Taught by Segal Fellow and School of Communication professor of theatre and performance studies Thomas F. DeFrantz, the course mixes creativity and engineering as students explore how to use emergent technology in performance via robots, media, and computer interfaces. 

It’s a concept DeFrantz taught at Duke University, where he served as professor and chair of African and African American studies and professor of dance, and the Massachusetts Institute of Technology, where he chaired the women’s and gender studies program and led the concentration in physical imagination. DeFrantz, who earned his PhD in performance studies from New York University, brought the course to Northwestern after joining the faculty in January.  

“The course brings together my many areas of interest and academic exploration as we ask questions about ‘physical computing’ through live-processing interface design,’” said DeFrantz, who also directs the SLIPPAGE lab at Northwestern, a research group that explores intersections of performance, culture, and technology. 

Professor Thomas DeFrantz teaches Performance and Technology and directs the SLIPPAGE lab, which explores emerging technology in live performance.

Students use basic mechatronics to create compelling movement-based performances. They gain experience using the OpenNI and Isadora programs, crafting Arduino and Raspberry Pi boards, and learning circuit design and fabrication. They also engage in moving-body explorations and discuss the theoretical and historical implications of technology in performance. With no previous engineering experience or programming skills required, the course is open to all majors.  

This class is of special interest to engineers, who wonder how to reignite creativity inside of design, and for creative artists to better understand how to organize computational modes of thinking and design,” DeFrantz said. “We gather together and learn from each other. In this, the course models a decolonized classroom, as everyone’s input is as important as everyone else’s.” 

For Engineering Design Innovation student Clark Mitchell (EDI ’23), the course offers students a chance to broaden their horizons. 

“It takes people from technical backgrounds and gets them moving and acting in ways they never have before,” Mitchell said. “It lets people from performance backgrounds interact with what goes on behind the scenes and understand how to make it themselves. It’s one of those classes that not only mixes people, but also lets you mix how we all interact.” 

Students presented final projects that mixed creativity and emergent technology such as robots, media, and computer interfaces. Mitchell’s final performance explored the intricacies of social interaction. Mitchell’s group’s project involved designing a cube with touch sensors on the inside that triggered lighting effects and a word upon both touch and release. 

“We used these words to craft a story between three people and show how they interact, both with each other and with the linguistically based setting they’re in,” Mitchell said. “It’s about social interaction and how putting in so much effort and attention with one person can cause neglect toward another.” 

For the final project, each small group deployed a moving-part Arduino-inspired robot into a performance that included prepared media, video projection, an Isadora sketch, and a skeleton-based gestural computing aspect, DeFrantz said. Since the performers are embedded in the live-processing aspects of each presentation, students must stretch their human-centered design creative capabilities. 

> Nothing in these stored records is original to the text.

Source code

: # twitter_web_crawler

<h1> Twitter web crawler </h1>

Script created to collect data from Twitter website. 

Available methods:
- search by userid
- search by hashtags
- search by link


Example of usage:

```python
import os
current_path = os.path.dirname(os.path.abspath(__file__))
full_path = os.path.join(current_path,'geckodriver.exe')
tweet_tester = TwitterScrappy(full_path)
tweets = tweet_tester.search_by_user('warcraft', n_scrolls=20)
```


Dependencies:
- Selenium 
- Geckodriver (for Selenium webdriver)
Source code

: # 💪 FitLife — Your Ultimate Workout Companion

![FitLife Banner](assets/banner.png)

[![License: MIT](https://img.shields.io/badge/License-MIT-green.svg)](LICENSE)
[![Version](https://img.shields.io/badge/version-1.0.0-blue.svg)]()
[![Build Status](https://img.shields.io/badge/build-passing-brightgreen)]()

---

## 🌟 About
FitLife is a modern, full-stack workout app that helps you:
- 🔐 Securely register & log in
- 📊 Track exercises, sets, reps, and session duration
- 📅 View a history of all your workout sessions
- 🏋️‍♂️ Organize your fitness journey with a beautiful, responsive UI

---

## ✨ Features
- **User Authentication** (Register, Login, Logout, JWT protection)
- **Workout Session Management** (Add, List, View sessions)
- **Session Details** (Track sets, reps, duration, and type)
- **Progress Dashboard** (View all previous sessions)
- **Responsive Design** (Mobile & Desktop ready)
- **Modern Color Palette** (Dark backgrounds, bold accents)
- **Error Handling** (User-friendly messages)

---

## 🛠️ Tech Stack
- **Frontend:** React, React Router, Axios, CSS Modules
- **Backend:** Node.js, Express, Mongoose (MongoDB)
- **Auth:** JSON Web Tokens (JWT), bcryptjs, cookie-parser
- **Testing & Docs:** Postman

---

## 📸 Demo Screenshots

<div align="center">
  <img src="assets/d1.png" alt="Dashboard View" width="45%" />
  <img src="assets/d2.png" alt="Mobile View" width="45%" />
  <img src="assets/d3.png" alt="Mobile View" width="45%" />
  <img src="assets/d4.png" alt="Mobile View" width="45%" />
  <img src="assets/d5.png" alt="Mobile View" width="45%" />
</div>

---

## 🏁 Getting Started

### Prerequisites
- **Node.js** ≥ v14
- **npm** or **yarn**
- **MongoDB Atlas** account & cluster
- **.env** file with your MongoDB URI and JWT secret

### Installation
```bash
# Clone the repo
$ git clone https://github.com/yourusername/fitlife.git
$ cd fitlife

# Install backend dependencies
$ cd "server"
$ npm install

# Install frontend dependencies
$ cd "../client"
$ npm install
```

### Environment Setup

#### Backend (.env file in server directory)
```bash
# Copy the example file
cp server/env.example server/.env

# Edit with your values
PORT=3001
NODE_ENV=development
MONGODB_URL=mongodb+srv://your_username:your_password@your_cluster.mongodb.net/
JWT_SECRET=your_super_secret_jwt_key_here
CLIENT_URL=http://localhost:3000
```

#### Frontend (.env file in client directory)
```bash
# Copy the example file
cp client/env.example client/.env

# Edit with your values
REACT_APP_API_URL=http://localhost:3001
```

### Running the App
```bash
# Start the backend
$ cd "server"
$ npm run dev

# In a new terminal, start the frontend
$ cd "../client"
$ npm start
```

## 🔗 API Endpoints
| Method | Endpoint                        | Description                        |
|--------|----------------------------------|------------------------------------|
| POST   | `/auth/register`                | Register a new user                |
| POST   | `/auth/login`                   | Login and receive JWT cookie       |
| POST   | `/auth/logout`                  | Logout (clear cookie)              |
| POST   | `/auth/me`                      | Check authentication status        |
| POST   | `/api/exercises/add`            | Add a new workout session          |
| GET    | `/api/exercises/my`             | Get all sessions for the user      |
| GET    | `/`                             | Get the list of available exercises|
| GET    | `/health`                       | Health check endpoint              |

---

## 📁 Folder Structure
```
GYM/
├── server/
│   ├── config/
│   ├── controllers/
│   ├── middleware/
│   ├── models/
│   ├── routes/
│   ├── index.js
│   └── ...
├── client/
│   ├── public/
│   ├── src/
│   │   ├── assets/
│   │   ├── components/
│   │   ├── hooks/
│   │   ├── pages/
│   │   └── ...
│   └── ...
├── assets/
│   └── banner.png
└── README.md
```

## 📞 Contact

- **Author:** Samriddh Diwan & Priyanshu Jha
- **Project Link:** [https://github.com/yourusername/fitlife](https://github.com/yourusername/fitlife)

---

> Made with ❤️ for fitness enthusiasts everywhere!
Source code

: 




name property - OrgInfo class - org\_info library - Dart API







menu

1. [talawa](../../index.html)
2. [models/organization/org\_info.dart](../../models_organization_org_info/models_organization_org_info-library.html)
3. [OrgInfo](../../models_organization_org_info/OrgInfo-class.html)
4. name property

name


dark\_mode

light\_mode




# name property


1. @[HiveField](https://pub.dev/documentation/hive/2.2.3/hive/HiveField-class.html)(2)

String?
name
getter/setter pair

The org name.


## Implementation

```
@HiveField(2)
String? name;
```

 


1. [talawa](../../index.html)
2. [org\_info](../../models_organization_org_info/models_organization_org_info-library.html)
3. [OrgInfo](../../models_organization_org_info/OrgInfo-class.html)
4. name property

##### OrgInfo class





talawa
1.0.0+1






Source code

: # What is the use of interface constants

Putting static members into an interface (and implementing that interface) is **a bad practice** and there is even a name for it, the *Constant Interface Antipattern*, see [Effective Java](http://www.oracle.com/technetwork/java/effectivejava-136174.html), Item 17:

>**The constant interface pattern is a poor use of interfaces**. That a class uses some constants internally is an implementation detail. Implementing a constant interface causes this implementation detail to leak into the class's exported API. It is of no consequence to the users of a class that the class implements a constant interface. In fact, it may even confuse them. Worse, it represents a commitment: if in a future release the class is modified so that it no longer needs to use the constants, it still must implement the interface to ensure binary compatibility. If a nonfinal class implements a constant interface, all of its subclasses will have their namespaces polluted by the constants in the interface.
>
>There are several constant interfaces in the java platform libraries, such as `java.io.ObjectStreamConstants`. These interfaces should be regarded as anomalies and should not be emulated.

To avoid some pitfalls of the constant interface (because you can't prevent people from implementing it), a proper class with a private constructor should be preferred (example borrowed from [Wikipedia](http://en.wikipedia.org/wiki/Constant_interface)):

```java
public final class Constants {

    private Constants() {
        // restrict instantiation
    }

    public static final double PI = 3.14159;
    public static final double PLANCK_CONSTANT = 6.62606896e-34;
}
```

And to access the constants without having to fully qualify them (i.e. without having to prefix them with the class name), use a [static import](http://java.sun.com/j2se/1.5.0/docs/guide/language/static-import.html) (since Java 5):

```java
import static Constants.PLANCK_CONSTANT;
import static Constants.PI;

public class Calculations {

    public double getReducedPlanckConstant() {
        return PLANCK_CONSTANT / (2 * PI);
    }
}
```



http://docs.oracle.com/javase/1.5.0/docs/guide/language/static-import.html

“It’s a high bar of interactive pieces to bring together in the course of a quarter,” DeFrantz said.The projects are always surprising, which is also one of the impulses to make art — to inspire an unexpected reaction to an event or an experience.” 

Watching everyone’s projects develop and change was fascinating for Mitchell. One of the things Mitchell enjoyed most about the course was learning how to use Isadora, an interactive media presentation program, to create performances and interactive installations. 

The fact that there’s this giant program with so much capability that we can use as we would like is astounding,” Mitchell said. “I can't wait to keep playing with Isadora after this class and seeing if I can work it into any other projects.”